Hello, Dick? … Is Dick there? … Hello? …

The last days of Richard Nixon are popping up in the media nowadays, this week being the 40th anniversary of his resignation.

Nixon’s presidential diary from August 1974 makes interesting reading, especially the late-night and early-morning phone calls in the final few days. How incoherent must some of those calls have been?

My favorite part of the diary comes at the very end, on Aug. 9, when it presents the following order of events. (My summation is not word-for-word, but you can click the link above if you’d like that.)

9:32-9:57 a.m.: The President makes a farewell address to Congress and the nation.

10 a.m.: The President and his family go to the South Lawn of the White House.

10-10:09 a.m.: The President and his family travel by helicopter to Andrews Air Force Base in Maryland.

10:17 a.m.-11:57 p.m.: The President (now former President, I suppose) and his family fly from Andrews Air Force Base to California.

10:20 a.m.: The President was telephoned long-distance by his former Assistant, H.R. Haldeman. The call was not completed.

(diary ends)

That seems like an arbitrary place to cut off the Nixon Presidency, doesn’t it?

I like to imagine the last Nixon staffers hanging around the White House when the phone rang, saying to each other: “It’s that freaking Haldeman again. Do we have to put this in the record? Can we just pretend he didn’t call? Really? Oh, all right. Then we’ll take the boxes out to the car.”

The idea of the Nixon Presidency ending with an unsuccessful phone call from a disgraced former aide — after the former President had been shown on national television leaving town — is somewhere between touching and pathetic.

Was Haldeman not watching? Was he unaware that his old boss had left the White House? Was he desperate or hoping against hope that Tricky Dick had gone back to his old office one last time after making his farewell speech?

The diary shows Haldeman making several other phone calls in the prior day or two, none of which were put through to Nixon.

Haldeman, who was facing conspiracy and obstruction of justice charges, had asked Nixon to pardon him at one point, which Nixon refused to do. Presumably the President’s handlers cut Haldeman off after that.

But by 10:20 a.m. on Aug. 9, there was no one left to be cut off from.

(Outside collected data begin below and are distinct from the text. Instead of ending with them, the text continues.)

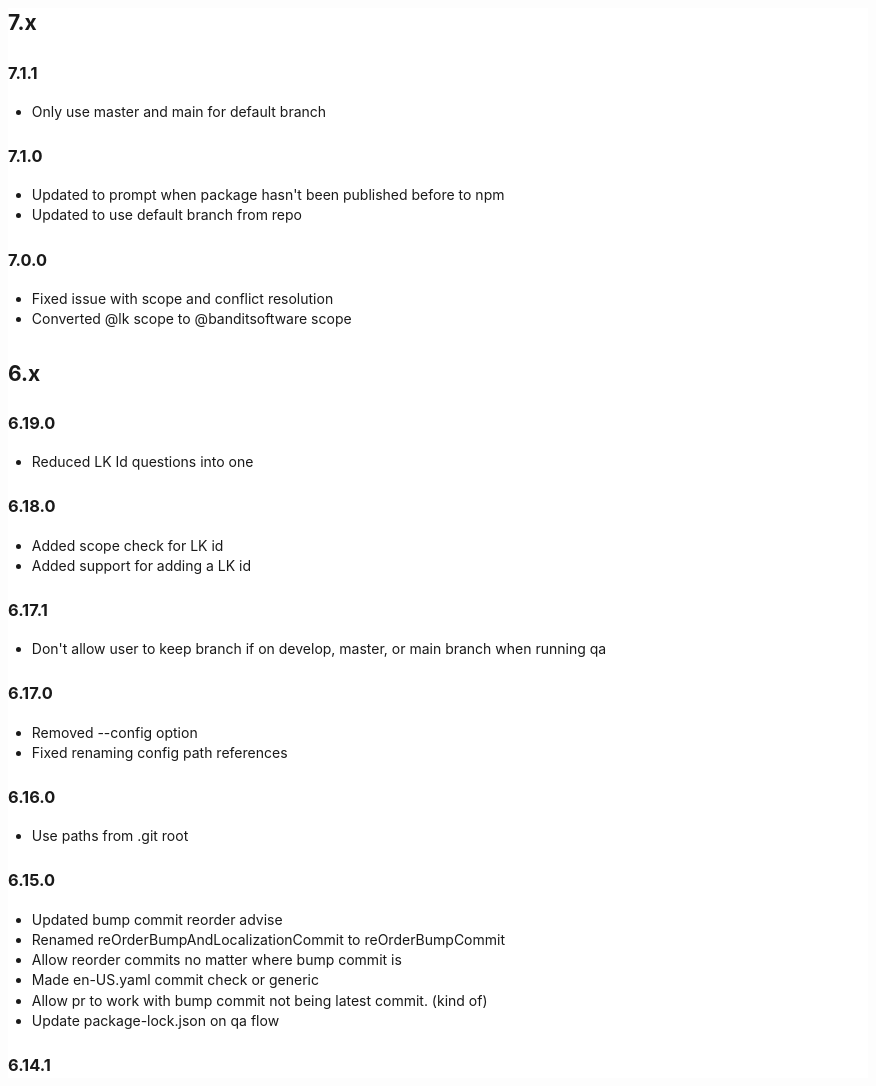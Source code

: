 ## 7.x

### 7.1.1

* Only use master and main for default branch

### 7.1.0

* Updated to prompt when package hasn't been published before to npm
* Updated to use default branch from repo

### 7.0.0

* Fixed issue with scope and conflict resolution
* Converted @lk scope to @banditsoftware scope

## 6.x

### 6.19.0

* Reduced LK Id questions into one

### 6.18.0

* Added scope check for LK id
* Added support for adding a LK id

### 6.17.1

* Don't allow user to keep branch if on develop, master, or main branch when running qa

### 6.17.0

* Removed --config option
* Fixed renaming config path references

### 6.16.0

* Use paths from .git root

### 6.15.0

* Updated bump commit reorder advise
* Renamed reOrderBumpAndLocalizationCommit to reOrderBumpCommit
* Allow reorder commits no matter where bump commit is
* Made en-US.yaml commit check or generic
* Allow pr to work with bump commit not being latest commit. (kind of)
* Update package-lock.json on qa flow

### 6.14.1
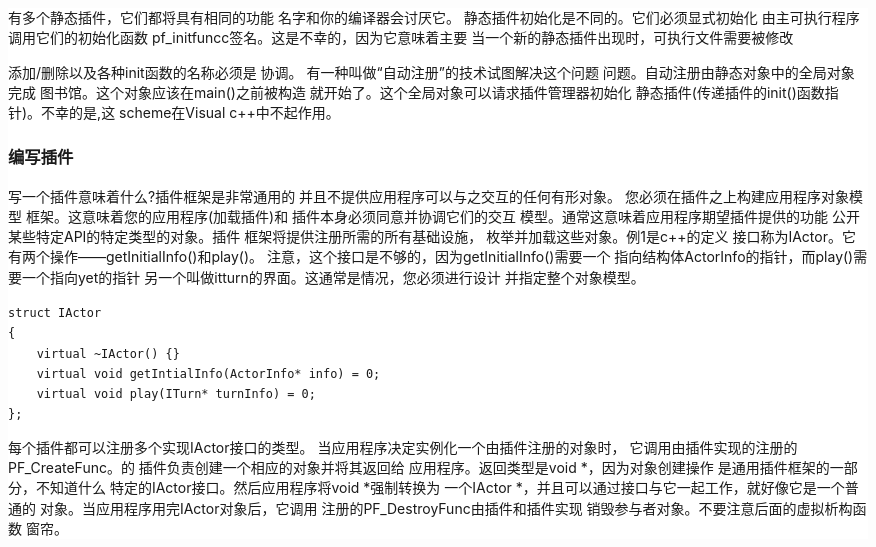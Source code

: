 有多个静态插件，它们都将具有相同的功能
名字和你的编译器会讨厌它。
静态插件初始化是不同的。它们必须显式初始化
由主可执行程序调用它们的初始化函数
pf_initfuncc签名。这是不幸的，因为它意味着主要
当一个新的静态插件出现时，可执行文件需要被修改

添加/删除以及各种init函数的名称必须是
协调。
有一种叫做“自动注册”的技术试图解决这个问题
问题。自动注册由静态对象中的全局对象完成
图书馆。这个对象应该在main()之前被构造
就开始了。这个全局对象可以请求插件管理器初始化
静态插件(传递插件的init()函数指针)。不幸的是,这
scheme在Visual c++中不起作用。

### 编写插件
写一个插件意味着什么?插件框架是非常通用的
并且不提供应用程序可以与之交互的任何有形对象。
您必须在插件之上构建应用程序对象模型
框架。这意味着您的应用程序(加载插件)和
插件本身必须同意并协调它们的交互
模型。通常这意味着应用程序期望插件提供的功能
公开某些特定API的特定类型的对象。插件
框架将提供注册所需的所有基础设施，
枚举并加载这些对象。例1是c++的定义
接口称为IActor。它有两个操作——getInitialInfo()和play()。
注意，这个接口是不够的，因为getInitialInfo()需要一个
指向结构体ActorInfo的指针，而play()需要一个指向yet的指针
另一个叫做itturn的界面。这通常是情况，您必须进行设计
并指定整个对象模型。

```
struct IActor
{
    virtual ~IActor() {}
    virtual void getIntialInfo(ActorInfo* info) = 0;
    virtual void play(ITurn* turnInfo) = 0;
};
```

每个插件都可以注册多个实现IActor接口的类型。
当应用程序决定实例化一个由插件注册的对象时，
它调用由插件实现的注册的PF_CreateFunc。的
插件负责创建一个相应的对象并将其返回给
应用程序。返回类型是void *，因为对象创建操作
是通用插件框架的一部分，不知道什么
特定的IActor接口。然后应用程序将void *强制转换为
一个IActor *，并且可以通过接口与它一起工作，就好像它是一个普通的
对象。当应用程序用完IActor对象后，它调用
注册的PF_DestroyFunc由插件和插件实现
销毁参与者对象。不要注意后面的虚拟析构函数
窗帘。
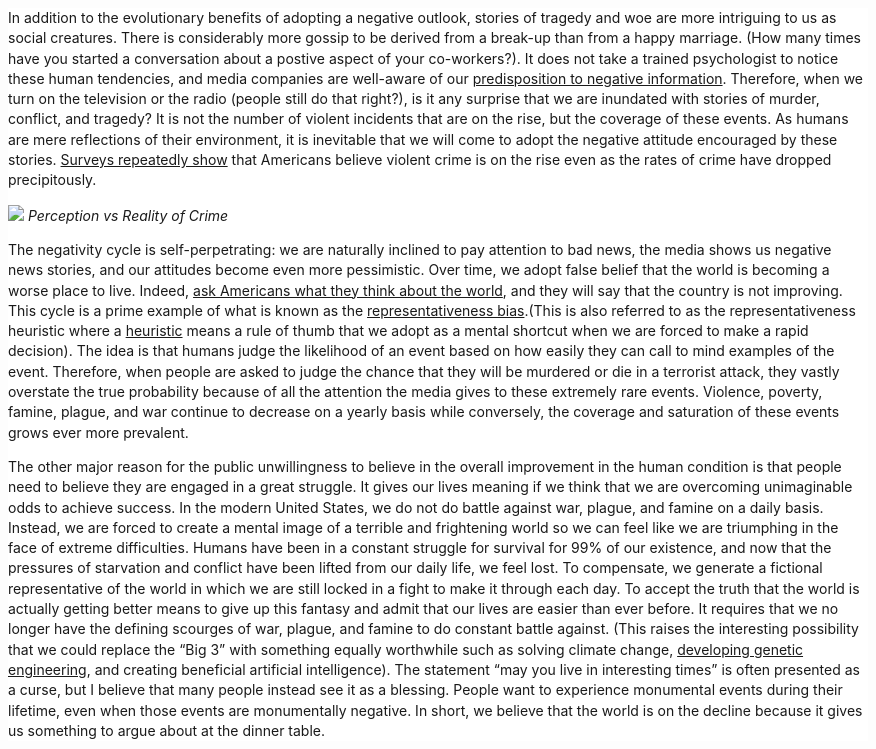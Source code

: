 In addition to the evolutionary benefits of adopting a negative outlook, stories of tragedy and woe are more intriguing to us as social creatures. There is considerably more gossip to be derived from a break-up than from a happy marriage. (How many times have you started a conversation about a postive aspect of your co-workers?). It does not take a trained psychologist to notice these human tendencies, and media companies are well-aware of our [predisposition to negative information](http://journals.sagepub.com/doi/abs/10.1207/S15327957PSPR0504_2?). Therefore, when we turn on the television or the radio (people still do that right?), is it any surprise that we are inundated with stories of murder, conflict, and tragedy? It is not the number of violent incidents that are on the rise, but the coverage of these events. As humans are mere reflections of their environment, it is inevitable that we will come to adopt the negative attitude encouraged by these stories. [Surveys repeatedly show](http://www.pewresearch.org/fact-tank/2016/11/16/voters-perceptions-of-crime-continue-to-conflict-with-reality/?) that Americans believe violent crime is on the rise even as the rates of crime have dropped precipitously.

![](https://miro.medium.com/max/2000/1*Wl9gZkQvQ9LQosV9sptVFA.png?q=20)
*Perception vs Reality of Crime*

The negativity cycle is self-perpetrating: we are naturally inclined to pay attention to bad news, the media shows us negative news stories, and our attitudes become even more pessimistic. Over time, we adopt false belief that the world is becoming a worse place to live. Indeed, [ask Americans what they think about the world](http://www.gallup.com/poll/188840/americans-view-situation-remains-depressed.aspx?), and they will say that the country is not improving. This cycle is a prime example of what is known as the [representativeness bias](http://changingminds.org/explanations/theories/representativeness_heuristic.htm?).(This is also referred to as the representativeness heuristic where a [heuristic](https://www.behavioraleconomics.com/mini-encyclopedia-of-be/heuristic/?) means a rule of thumb that we adopt as a mental shortcut when we are forced to make a rapid decision). The idea is that humans judge the likelihood of an event based on how easily they can call to mind examples of the event. Therefore, when people are asked to judge the chance that they will be murdered or die in a terrorist attack, they vastly overstate the true probability because of all the attention the media gives to these extremely rare events. Violence, poverty, famine, plague, and war continue to decrease on a yearly basis while conversely, the coverage and saturation of these events grows ever more prevalent.

The other major reason for the public unwillingness to believe in the overall improvement in the human condition is that people need to believe they are engaged in a great struggle. It gives our lives meaning if we think that we are overcoming unimaginable odds to achieve success. In the modern United States, we do not do battle against war, plague, and famine on a daily basis. Instead, we are forced to create a mental image of a terrible and frightening world so we can feel like we are triumphing in the face of extreme difficulties. Humans have been in a constant struggle for survival for 99% of our existence, and now that the pressures of starvation and conflict have been lifted from our daily life, we feel lost. To compensate, we generate a fictional representative of the world in which we are still locked in a fight to make it through each day. To accept the truth that the world is actually getting better means to give up this fantasy and admit that our lives are easier than ever before. It requires that we no longer have the defining scourges of war, plague, and famine to do constant battle against. (This raises the interesting possibility that we could replace the “Big 3” with something equally worthwhile such as solving climate change, [developing genetic engineering](https://www.theatlantic.com/technology/archive/2012/03/how-engineering-the-human-body-could-combat-climate-change/253981/?), and creating beneficial artificial intelligence). The statement “may you live in interesting times” is often presented as a curse, but I believe that many people instead see it as a blessing. People want to experience monumental events during their lifetime, even when those events are monumentally negative. In short, we believe that the world is on the decline because it gives us something to argue about at the dinner table.
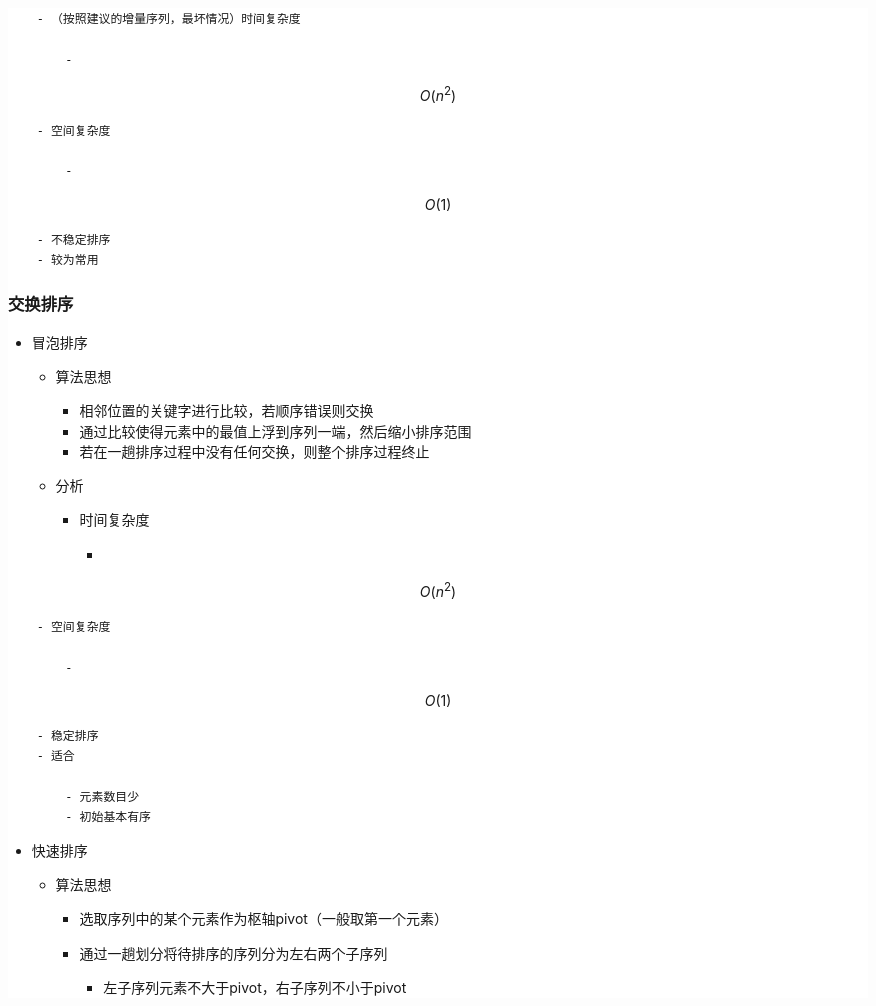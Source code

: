 		- （按照建议的增量序列，最坏情况）时间复杂度

			- 

$$
O(n^2)
$$

		- 空间复杂度

			- 

$$
O(1)
$$

		- 不稳定排序 
		- 较为常用

### 交换排序

- 冒泡排序

	- 算法思想

		- 相邻位置的关键字进行比较，若顺序错误则交换
		- 通过比较使得元素中的最值上浮到序列一端，然后缩小排序范围
		- 若在一趟排序过程中没有任何交换，则整个排序过程终止

	- 分析

		- 时间复杂度

			- 

$$
O(n^2)
$$

		- 空间复杂度

			- 

$$
O(1)
$$

		- 稳定排序
		- 适合

			- 元素数目少
			- 初始基本有序

- 快速排序

	- 算法思想

		- 选取序列中的某个元素作为枢轴pivot（一般取第一个元素）
		- 通过一趟划分将待排序的序列分为左右两个子序列

			- 左子序列元素不大于pivot，右子序列不小于pivot
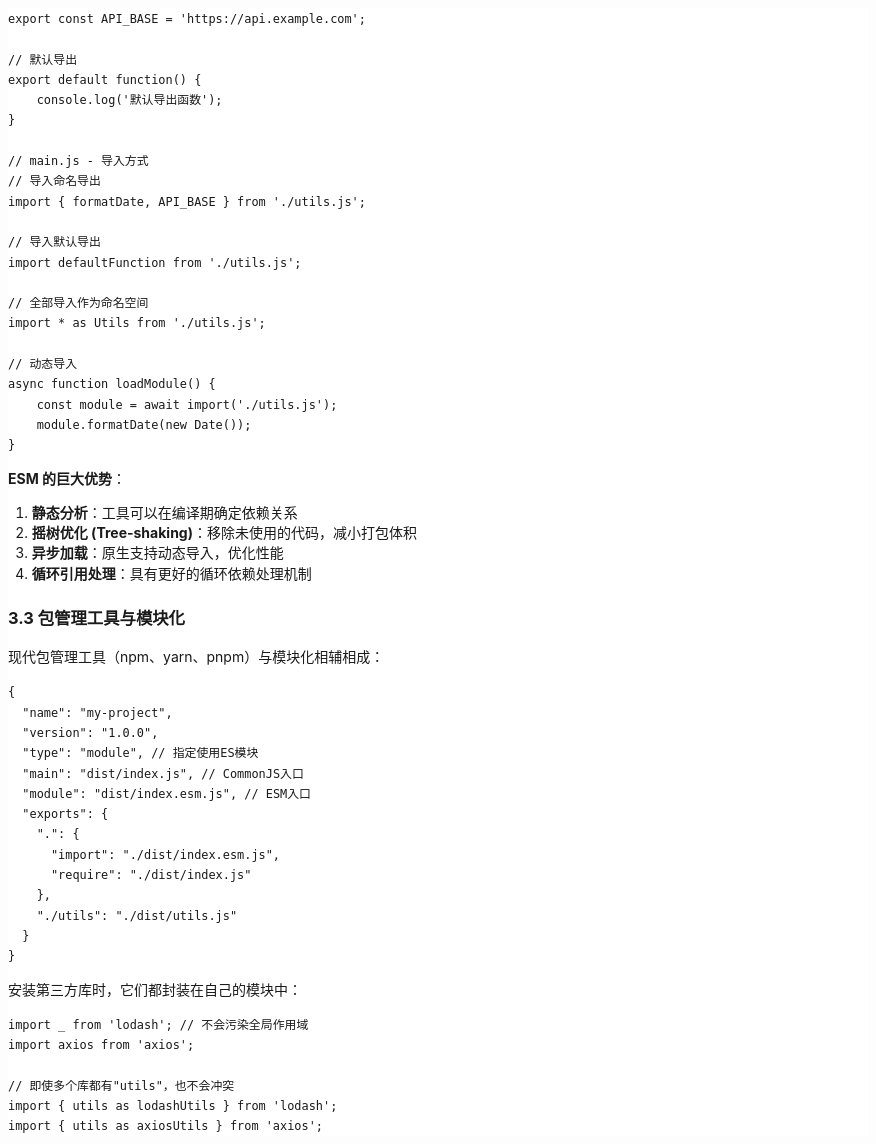     export const API_BASE = 'https://api.example.com';
    
    // 默认导出
    export default function() {
        console.log('默认导出函数');
    }
    
    // main.js - 导入方式
    // 导入命名导出
    import { formatDate, API_BASE } from './utils.js';
    
    // 导入默认导出
    import defaultFunction from './utils.js';
    
    // 全部导入作为命名空间
    import * as Utils from './utils.js';
    
    // 动态导入
    async function loadModule() {
        const module = await import('./utils.js');
        module.formatDate(new Date());
    }
    

**ESM 的巨大优势**：

1.  **静态分析**：工具可以在编译期确定依赖关系
2.  **摇树优化 (Tree-shaking)**：移除未使用的代码，减小打包体积
3.  **异步加载**：原生支持动态导入，优化性能
4.  **循环引用处理**：具有更好的循环依赖处理机制

### 3.3 包管理工具与模块化

现代包管理工具（npm、yarn、pnpm）与模块化相辅相成：

    {
      "name": "my-project",
      "version": "1.0.0",
      "type": "module", // 指定使用ES模块
      "main": "dist/index.js", // CommonJS入口
      "module": "dist/index.esm.js", // ESM入口
      "exports": {
        ".": {
          "import": "./dist/index.esm.js",
          "require": "./dist/index.js"
        },
        "./utils": "./dist/utils.js"
      }
    }
    

安装第三方库时，它们都封装在自己的模块中：

    import _ from 'lodash'; // 不会污染全局作用域
    import axios from 'axios';
    
    // 即使多个库都有"utils"，也不会冲突
    import { utils as lodashUtils } from 'lodash';
    import { utils as axiosUtils } from 'axios';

Interestingly, Gerald Ford’s presidential diary has him taking the oath of office at noon on Aug. 9.

I assume that means Nixon remained President during those first two hours that he was airborne; I wonder what would have happened if something had occurred that required a Presidential response.

Maybe Haldeman really did think Nixon would still be at the White House, if Nixon were still serving as commander-in-chief.

(On a related note, I imagine the White House continued to get letters urging Nixon not to resign for days after he left. I bet a few Americans — maybe even Lazlo Toth — put letters to Nixon in the mail on the morning of Aug. 8, urging him to stay the course. Whaddya suppose the Ford White House did with them?)

Ford’s presidential diary, by comparison, ends in a much more dignified and stirring (and appropriate) fashion: His last recorded act as President was to take part in the inaguration of his successor.